Sometimes I'm torn between my desire and love for her, and the other, simple need to be alone sometimes, to do things like this blog, which isn't any more important a thing than recording what's happening in my life on occasion.

I read other people's blogs, and it's marvelous, the poetry, the articulate opinions I read and I think, "Boy, I wish I could write like that", - but I don't, I just write about the ordinary things that happen here and between me, K, my kids, and on occasion, others around me.

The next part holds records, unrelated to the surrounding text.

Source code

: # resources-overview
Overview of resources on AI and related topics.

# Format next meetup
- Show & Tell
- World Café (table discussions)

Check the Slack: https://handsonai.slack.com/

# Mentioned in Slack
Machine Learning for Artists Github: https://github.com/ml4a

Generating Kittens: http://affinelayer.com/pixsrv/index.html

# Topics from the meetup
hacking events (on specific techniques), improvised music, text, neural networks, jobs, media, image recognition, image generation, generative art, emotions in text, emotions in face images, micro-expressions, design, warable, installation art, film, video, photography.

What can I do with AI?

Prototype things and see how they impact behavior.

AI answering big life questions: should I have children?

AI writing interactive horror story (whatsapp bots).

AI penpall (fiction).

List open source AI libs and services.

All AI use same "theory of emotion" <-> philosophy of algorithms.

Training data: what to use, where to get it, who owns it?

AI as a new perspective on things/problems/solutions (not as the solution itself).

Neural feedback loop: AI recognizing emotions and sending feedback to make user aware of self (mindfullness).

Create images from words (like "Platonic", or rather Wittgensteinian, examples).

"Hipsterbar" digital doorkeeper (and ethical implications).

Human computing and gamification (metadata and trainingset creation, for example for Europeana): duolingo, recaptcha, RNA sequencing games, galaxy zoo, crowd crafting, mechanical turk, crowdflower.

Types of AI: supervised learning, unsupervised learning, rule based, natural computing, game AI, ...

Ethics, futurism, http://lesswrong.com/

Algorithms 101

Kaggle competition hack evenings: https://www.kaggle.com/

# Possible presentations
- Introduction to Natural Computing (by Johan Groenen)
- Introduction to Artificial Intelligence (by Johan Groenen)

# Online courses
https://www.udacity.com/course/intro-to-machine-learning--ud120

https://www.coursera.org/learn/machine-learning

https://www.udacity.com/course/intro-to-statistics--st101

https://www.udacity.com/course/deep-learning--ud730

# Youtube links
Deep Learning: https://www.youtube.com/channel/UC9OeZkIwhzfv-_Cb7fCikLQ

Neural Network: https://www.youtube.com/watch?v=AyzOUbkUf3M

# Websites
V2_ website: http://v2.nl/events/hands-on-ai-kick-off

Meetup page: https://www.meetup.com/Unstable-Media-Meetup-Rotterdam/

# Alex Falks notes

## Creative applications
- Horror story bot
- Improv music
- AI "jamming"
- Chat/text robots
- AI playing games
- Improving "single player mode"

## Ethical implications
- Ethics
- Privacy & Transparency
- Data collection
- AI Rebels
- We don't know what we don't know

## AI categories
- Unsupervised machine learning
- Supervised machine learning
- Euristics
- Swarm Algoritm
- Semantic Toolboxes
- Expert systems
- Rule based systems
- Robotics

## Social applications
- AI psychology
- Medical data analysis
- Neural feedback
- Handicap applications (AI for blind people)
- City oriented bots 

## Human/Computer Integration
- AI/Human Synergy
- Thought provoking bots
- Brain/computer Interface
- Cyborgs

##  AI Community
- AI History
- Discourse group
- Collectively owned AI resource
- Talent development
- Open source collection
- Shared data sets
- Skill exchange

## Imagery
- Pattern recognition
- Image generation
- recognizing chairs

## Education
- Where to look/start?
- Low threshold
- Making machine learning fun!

I will say that, as time has gone by, the pain and sorrow I felt when I first started writing this thing (actually, it's predecessor over on Xanga) has eased/ faded somewhat. When I finally get around the divorce, the pain will flare up again, I bet, but then that's to be expected.

My life's still in transition, obviously, and I think I have a tendency to worry too much about, well, everything from my sex life to my financial life, to my future life (that is, the next few years, not the afterlife!). And I always put a negative cast, kind of like Woody Allen: I'm doomed, no matter what; really positive attitude in short.

The thing is, in reality, I don't have much to complain about. I've got my health, a good relationship with a good woman, a sex life better than anything I've had in years and years, three great kids, a bit of money, and some interesting economic possibilities that have nothing to do with what I've done in the past (perhaps the best thing of all, about all of this).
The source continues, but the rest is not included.